Q (Query) is like a search query. K (Key) is like a set of tags or attributes of each word that the query can look for.
Imagine the self-attention scores for the sentence ”The chicken crossed the road because it wanted to get to the other side.”
Let’s look specifically at the word “it”. We can imagine the matrix Q_it as a representation of attributes of the word we want “it” to gain context from. For example, “it” is a pronoun, and therefore gains context from nouns. Therefore, the matrix Q_it might have some representation of “noun” in it, because we want it to take context from nouns.
In other words, one of the goals during the training process of a transformer network is to train a weight W_q to map a word to a matrix representation of attributes of words it gains context from. So W_q should map any word that’s a pronoun to a noun query.
Similarly, K can be thought of as a representation of attributes of each word. So K_chicken should also have a “noun” tag.

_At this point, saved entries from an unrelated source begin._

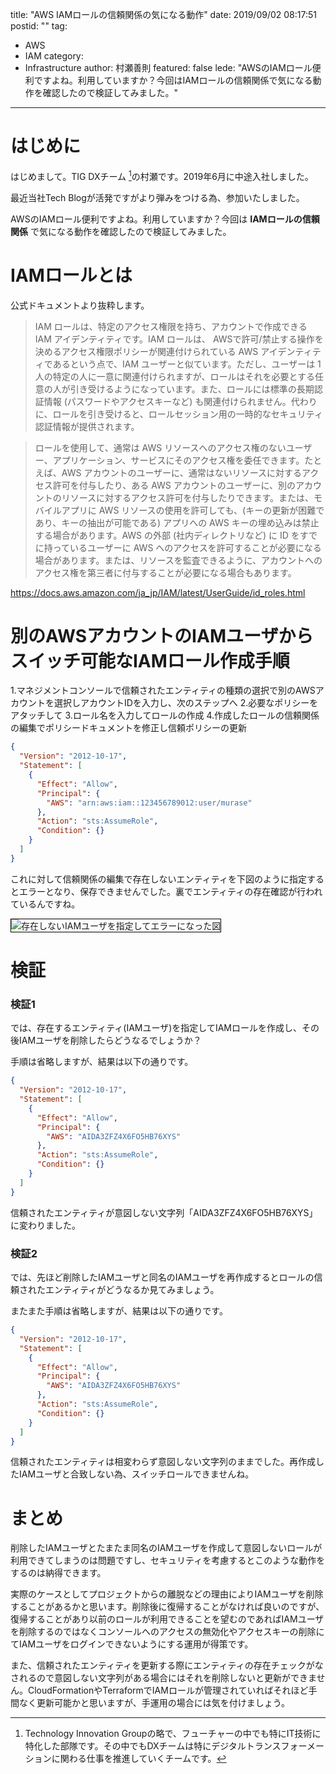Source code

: title: "AWS IAMロールの信頼関係の気になる動作"
date: 2019/09/02 08:17:51
postid: ""
tag:
  - AWS
  - IAM
category:
  - Infrastructure
author: 村瀬善則
featured: false
lede: "AWSのIAMロール便利ですよね。利用していますか？今回はIAMロールの信頼関係で気になる動作を確認したので検証してみました。"
---
# はじめに

はじめまして。TIG DXチーム [^1]の村瀬です。2019年6月に中途入社しました。
 [^1]: Technology Innovation Groupの略で、フューチャーの中でも特にIT技術に特化した部隊です。その中でもDXチームは特にデジタルトランスフォーメーションに関わる仕事を推進していくチームです。

最近当社Tech Blogが活発ですがより弾みをつける為、参加いたしました。

AWSのIAMロール便利ですよね。利用していますか？今回は **IAMロールの信頼関係** で気になる動作を確認したので検証してみました。

# IAMロールとは

公式ドキュメントより抜粋します。

>IAM ロールは、特定のアクセス権限を持ち、アカウントで作成できる IAM アイデンティティです。IAM ロールは、 AWSで許可/禁止する操作を決めるアクセス権限ポリシーが関連付けられている AWS アイデンティティであるという点で、IAM ユーザーと似ています。ただし、ユーザーは 1 人の特定の人に一意に関連付けられますが、ロールはそれを必要とする任意の人が引き受けるようになっています。また、ロールには標準の長期認証情報 (パスワードやアクセスキーなど) も関連付けられません。代わりに、ロールを引き受けると、ロールセッション用の一時的なセキュリティ認証情報が提供されます。

>ロールを使用して、通常は AWS リソースへのアクセス権のないユーザー、アプリケーション、サービスにそのアクセス権を委任できます。たとえば、AWS アカウントのユーザーに、通常はないリソースに対するアクセス許可を付与したり、ある AWS アカウントのユーザーに、別のアカウントのリソースに対するアクセス許可を付与したりできます。または、モバイルアプリに AWS リソースの使用を許可しても、(キーの更新が困難であり、キーの抽出が可能である) アプリへの AWS キーの埋め込みは禁止する場合があります。AWS の外部 (社内ディレクトリなど) に ID をすでに持っているユーザーに AWS へのアクセスを許可することが必要になる場合があります。または、リソースを監査できるように、アカウントへのアクセス権を第三者に付与することが必要になる場合もあります。

https://docs.aws.amazon.com/ja_jp/IAM/latest/UserGuide/id_roles.html


# 別のAWSアカウントのIAMユーザからスイッチ可能なIAMロール作成手順

1.マネジメントコンソールで信頼されたエンティティの種類の選択で別のAWSアカウントを選択しアカウントIDを入力し、次のステップへ
2.必要なポリシーをアタッチして
3.ロール名を入力してロールの作成
4.作成したロールの信頼関係の編集でポリシードキュメントを修正し信頼ポリシーの更新

``` json 信頼関係jsonイメージ
{
  "Version": "2012-10-17",
  "Statement": [
    {
      "Effect": "Allow",
      "Principal": {
        "AWS": "arn:aws:iam::123456789012:user/murase"
      },
      "Action": "sts:AssumeRole",
      "Condition": {}
    }
  ]
}
```

これに対して信頼関係の編集で存在しないエンティティを下図のように指定するとエラーとなり、保存できませんでした。裏でエンティティの存在確認が行われているんですね。

<img src="/images/20190902/err.png" style="border:solid 1px #000000" alt="存在しないIAMユーザを指定してエラーになった図" loading="lazy">


# 検証

### 検証1

では、存在するエンティティ(IAMユーザ)を指定してIAMロールを作成し、その後IAMユーザを削除したらどうなるでしょうか？

手順は省略しますが、結果は以下の通りです。

``` json IAMユーザ削除後の信頼関係jsonイメージ
{
  "Version": "2012-10-17",
  "Statement": [
    {
      "Effect": "Allow",
      "Principal": {
        "AWS": "AIDA3ZFZ4X6FO5HB76XYS"
      },
      "Action": "sts:AssumeRole",
      "Condition": {}
    }
  ]
}
```

信頼されたエンティティが意図しない文字列「AIDA3ZFZ4X6FO5HB76XYS」に変わりました。

### 検証2

では、先ほど削除したIAMユーザと同名のIAMユーザを再作成するとロールの信頼されたエンティティがどうなるか見てみましょう。

またまた手順は省略しますが、結果は以下の通りです。

``` json 同名IAMユーザ作成後の信頼関係jsonイメージ
{
  "Version": "2012-10-17",
  "Statement": [
    {
      "Effect": "Allow",
      "Principal": {
        "AWS": "AIDA3ZFZ4X6FO5HB76XYS"
      },
      "Action": "sts:AssumeRole",
      "Condition": {}
    }
  ]
}
```

信頼されたエンティティは相変わらず意図しない文字列のままでした。再作成したIAMユーザと合致しない為、スイッチロールできませんね。


# まとめ
削除したIAMユーザとたまたま同名のIAMユーザを作成して意図しないロールが利用できてしまうのは問題ですし、セキュリティを考慮するとこのような動作をするのは納得できます。

実際のケースとしてプロジェクトからの離脱などの理由によりIAMユーザを削除することがあるかと思います。削除後に復帰することがなければ良いのですが、復帰することがあり以前のロールが利用できることを望むのであればIAMユーザを削除するのではなくコンソールへのアクセスの無効化やアクセスキーの削除にてIAMユーザをログインできないようにする運用が得策です。

また、信頼されたエンティティを更新する際にエンティティの存在チェックがなされるので意図しない文字列がある場合にはそれを削除しないと更新ができません。CloudFormationやTerraformでIAMロールが管理されていればそれほど手間なく更新可能かと思いますが、手運用の場合には気を付けましょう。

So one of the goals during training is to train W_k, that maps the latent-space representation of a word (chicken) to a matrix representation (K_chicken) of it’s important attributes (noun).
When we take the dot product of Q and K, what we’re finding is the similarity between those 2 matrices. In other words Q_it * K_chicken should have a high value because “it” is looking for nouns in it’s query, and “chicken” is a noun.
Obviously this is a very human-centric explanation and how the weights W_q and W_k are trained in practice may not align perfectly with human interpretable concepts, but hopefully helps with understanding.
Hi! I'm the author (Daniel). I used OneNote on some old surface tablet I had lying around, but these days I'm not sure I would use it again (for example because it doesn't support exporting parts of a page to .svg)
But reality is usually much messier. The real training code will be littered with hundreds of ugly little tricks to make it work. A large part of it will be input preprocessing and data engineering, tricks to deal with exploding/vanishing gradients, monitoring, learning rate schedules and optimizer cycling, complexity for distributed training, regularization tricks, changing parts of the architecture for performance reasons (like attention), and so on.